Masyarakat adat Papua yang mengetahui rencana BRIN untuk memindahkan benda arkeologi Papua menyatakan menolaknya.
“Benda arkeologi adalah kekayaan budaya dan kekayaan intelektual orang Papua yang tidak dapat dipindahkan, bahkan diperjualbelikan oleh siapa pun.

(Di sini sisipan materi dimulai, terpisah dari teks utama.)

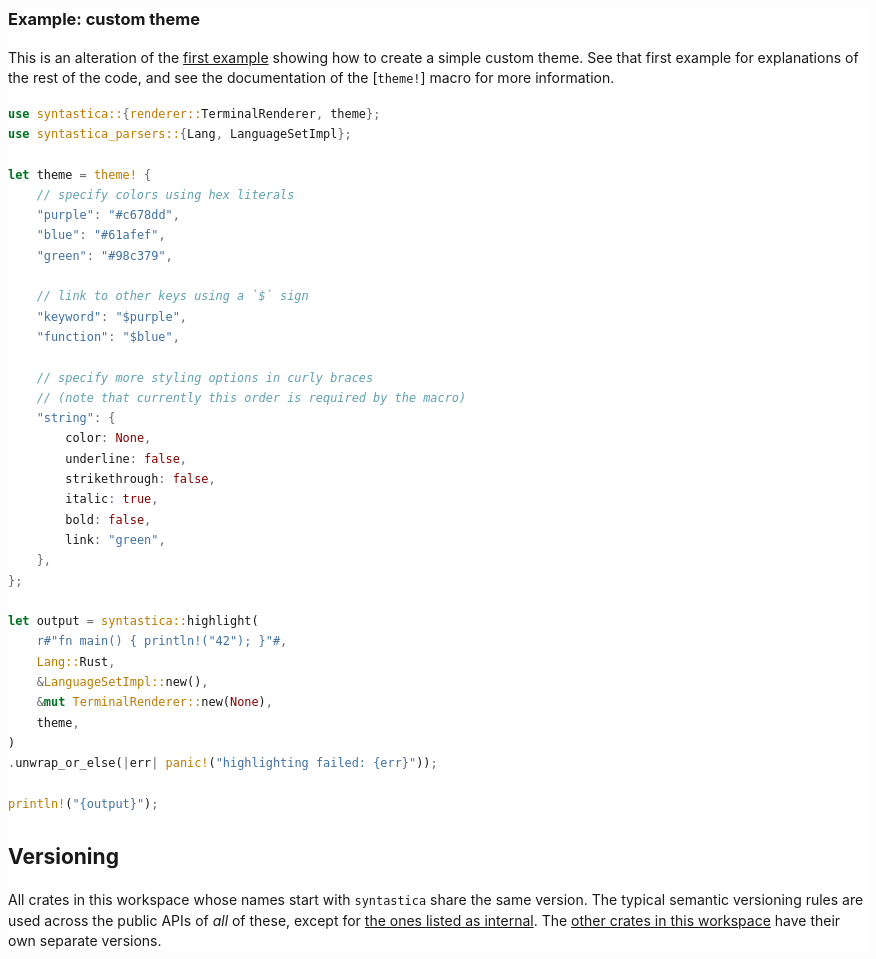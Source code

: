 ### Example: custom theme

This is an alteration of the [first example](#example-highlight-once) showing
how to create a simple custom theme. See that first example for explanations of
the rest of the code, and see the documentation of the [`theme!`] macro for more
information.

```rust
use syntastica::{renderer::TerminalRenderer, theme};
use syntastica_parsers::{Lang, LanguageSetImpl};

let theme = theme! {
    // specify colors using hex literals
    "purple": "#c678dd",
    "blue": "#61afef",
    "green": "#98c379",

    // link to other keys using a `$` sign
    "keyword": "$purple",
    "function": "$blue",

    // specify more styling options in curly braces
    // (note that currently this order is required by the macro)
    "string": {
        color: None,
        underline: false,
        strikethrough: false,
        italic: true,
        bold: false,
        link: "green",
    },
};

let output = syntastica::highlight(
    r#"fn main() { println!("42"); }"#,
    Lang::Rust,
    &LanguageSetImpl::new(),
    &mut TerminalRenderer::new(None),
    theme,
)
.unwrap_or_else(|err| panic!("highlighting failed: {err}"));

println!("{output}");
```

## Versioning

All crates in this workspace whose names start with `syntastica` share the same
version. The typical semantic versioning rules are used across the public APIs
of _all_ of these, except for
[the ones listed as internal](#crates-for-internal-use). The
[other crates in this workspace](#general-side-products) have their own separate
versions.
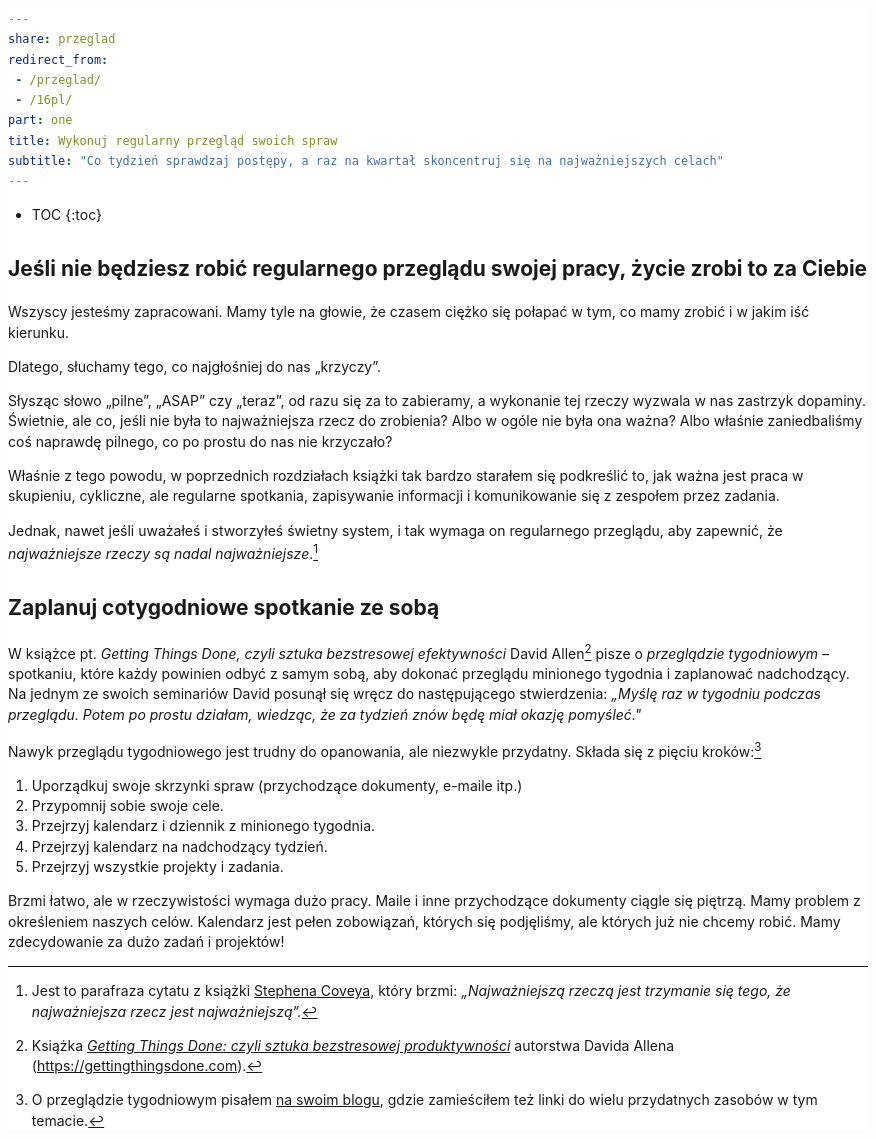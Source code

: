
 ```yaml
---
share: przeglad
redirect_from:
 - /przeglad/
 - /16pl/
part: one
title: Wykonuj regularny przegląd swoich spraw
subtitle: "Co tydzień sprawdzaj postępy, a raz na kwartał skoncentruj się na najważniejszych celach"
---
```


* TOC
{:toc}

## Jeśli nie będziesz robić regularnego przeglądu swojej pracy, życie zrobi to za Ciebie

Wszyscy jesteśmy zapracowani. Mamy tyle na głowie, że czasem ciężko się połapać w tym, co mamy zrobić i w jakim iść kierunku.

Dlatego, słuchamy tego, co najgłośniej do nas „krzyczy”.

Słysząc słowo „pilne”, „ASAP” czy „teraz”, od razu się za to zabieramy, a wykonanie tej rzeczy wyzwala w nas zastrzyk dopaminy. Świetnie, ale co, jeśli nie była to najważniejsza rzecz do zrobienia? Albo w ogóle nie była ona ważna? Albo właśnie zaniedbaliśmy coś naprawdę pilnego, co po prostu do nas nie krzyczało?

Właśnie z tego powodu, w poprzednich rozdziałach książki tak bardzo starałem się podkreślić to, jak ważna jest praca w skupieniu, cykliczne, ale regularne spotkania, zapisywanie informacji i komunikowanie się z zespołem przez zadania.

Jednak, nawet jeśli uważałeś i stworzyłeś świetny system, i tak wymaga on regularnego przeglądu, aby zapewnić, że *najważniejsze rzeczy są nadal najważniejsze*.[^1]

## Zaplanuj cotygodniowe spotkanie ze sobą

W książce pt. *Getting Things Done, czyli sztuka bezstresowej efektywności* David Allen[^2] pisze o *przeglądzie tygodniowym* – spotkaniu, które każdy powinien odbyć z samym sobą, aby dokonać przeglądu minionego tygodnia i zaplanować nadchodzący. Na jednym ze swoich seminariów David posunął się wręcz do następującego stwierdzenia: *„Myślę raz w tygodniu podczas przeglądu. Potem po prostu działam, wiedząc, że za tydzień znów będę miał okazję pomyśleć."*

Nawyk przeglądu tygodniowego jest trudny do opanowania, ale niezwykle przydatny. Składa się z pięciu kroków:[^3]

1. Uporządkuj swoje skrzynki spraw (przychodzące dokumenty, e-maile itp.)
2. Przypomnij sobie swoje cele.
3. Przejrzyj kalendarz i dziennik z minionego tygodnia.
4. Przejrzyj kalendarz na nadchodzący tydzień.
5. Przejrzyj wszystkie projekty i zadania.

Brzmi łatwo, ale w rzeczywistości wymaga dużo pracy. Maile i inne przychodzące dokumenty ciągle się piętrzą. Mamy problem z określeniem naszych celów. Kalendarz jest pełen zobowiązań, których się podjęliśmy, ale których już nie chcemy robić. Mamy zdecydowanie za dużo zadań i projektów!


[^1]: Jest to parafraza cytatu z książki [Stephena Coveya](https://www.franklincovey.com/the-7-habits.html), który brzmi: *„Najważniejszą rzeczą jest trzymanie się tego, że najważniejsza rzecz jest najważniejszą”.*
[^2]: Książka [*Getting Things Done: czyli sztuka bezstresowej produktywności*](https://gettingthingsdone.com) autorstwa Davida Allena (https://gettingthingsdone.com).
[^3]: O przeglądzie tygodniowym pisałem [na swoim blogu](https://sliwinski.com/weekly-review/), gdzie zamieściłem też linki do wielu przydatnych zasobów w tym temacie.
[^4]: Greg McKeown w [podcaście Michaela Hyatta pt. *This Is Your Life*](https://gregmckeown.com/this-is-your-life-podcast/), około 24 minuty. Zachęcam Cię też do posłuchania [mojego wywiadu z Gregiem McKeownem](https://sliwinski.com/greg-mckeown).
[^5]: Ponownie odsyłam Cię na [mój prywatny blog, gdzie znajdziesz wiele pomocnych linków i zasobów](https://sliwinski.com/review/). Omawiałem tę koncepcję [w 73 odcinku audycji The Podcast](https://thepodcast.fm/73).
[^6]: [Esencjalista. Mniej, ale lepiej](https://gregmckeown.com/book/) autorstwa Grega McKeowna to [numer jeden na mojej liście polecanych książek](https://sliwinski.com/essentialist).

Kami menolak dengan tegas rencana BRIN yang hendak memindahkan benda arkeologi Papua,” ujar Manfun Apolos Sroyer.
Pemerintah Indonesia pada 8 Juli 2024 lalu, telah menandatangani World Intellectual Property Organization (WIPO) Treaty on Intellectual Property, Genetic Resources and Associated Traditional Knowledge.
Traktat ini bertujuan untuk meningkatkan efektivitas, transparansi dan kualitas sistem paten terkait sumber daya genetik dan pengetahuan tradisional yang berhubungan dengan sumber daya genetik.
Usai penandatangan traktat tersebut, Menteri Hukum dan Hak Asasi Manusia Republik Indonesia menyatakan, “Penandatanganan traktat ini merupakan langkah strategis bagi Indonesia dalam melindungi sumber daya genetik dan pengetahuan tradisional.”
Pemerintah Indonesia juga sedang mendaftarkan BRIN, khususnya Indonesian Culture Collection sebagai salah satu International Depositary Authority berdasarkan Budapest Treaty on the International Recognition of the Deposit of Microorganism for the Purposes of Patent Procedure.
Menyikapi rencana pemindahan benda arkeologi Papua oleh BRIN, pelaku dan pemerhati budaya Papua menyatakan sikap dan pendapat sebagai berikut:
- Menolak dengan tegas rencana dan upaya pemindahan benda arkeologi Papua yang sementara ini menjadi koleksi Kantor BRIN Kawasan Kerja Bersama (CWS) Jayapura.
- Meminta presiden Joko Widodo agar memerintahkan kepala BRIN segera menghentikan upaya pemindahan benda arkeologi Papua dengan tujuan apapun, karena tidak menghargai sejarah dan identitas orang Papua.
- Mendesak kantor BRIN Kawasan Kerja Bersama (CWS) Jayapura agar segera mempublikasikan koleksi benda arkeologi Papua untuk diketahui oleh orang Papua.
- Mendorong pemerintah lokal di Tanah Papua, baik dari tingkat provinsi maupun kabupaten/kota agar menyiapkan rumah koleksi benda arkeologi, sehingga dapat dirawat demi kepentingan pelestarian dan pengembangan ilmu pengetahuan.
- Apabila terjadi alih fungsi penggunaan gedung kantor BRIN Kawasan Kerja Bersama (CWS) Jayapura untuk kepentingan lainnya, maka Museum Loka Budaya Uncen bersedia untuk menampung koleksi benda arkeologi, koleksi buku, dan peralatan ekskavasi arkeologi yang dihibahkan oleh pihak ketiga kepada Balai Arkeologi Papua di masa lalu.
Para pihak yang menyatakan menolak adalah Museum Loka Budaya Uncen, Program Studi Sejarah Uncen, Jurusan Antropologi Uncen, Fakultas Ilmu Sosial dan Ilmu Politik Uncen, Dewan Adat Papua, Dewan Adat Papua Wilayah III Doberai, Dewan Adat Papua Wilayah La Pagi, Dewan Adat Kainkain Karkara Byak, Dewan Adat Daerah Hubula, Dewan Adat Mbaham Matta, Perkumpulan Mambesakologi Tanah Papua, Perkumpulan Byakologi Sup Papua, Perkumpulan Budaya Teges Papua, Perhimpunan Yoikatra, Bengkel Pembelajaran Antar Rakyat (BELANTARA) Sorong, Lembaga Bantuan Hukum (LBH) Papua, Perkumpulan Advokat Hak Asasi Manusia (PAHAM) Papua, Lembaga Penelitian Pengkajian dan Pengembangan Bantuan Hukum (LP3BH) Manokwari, Komisi untuk Orang Hilang dan Korban Tindak Kekerasan (KontraS) Tanah Papua, Yayasan Pusaka Bentala Rakyat, Papuan Voices Nasional Papua, Komunitas Sastra Papua (KOSAPA), Lembaga Indonesia Social Community, dan Komunitas Cinta Sejarah.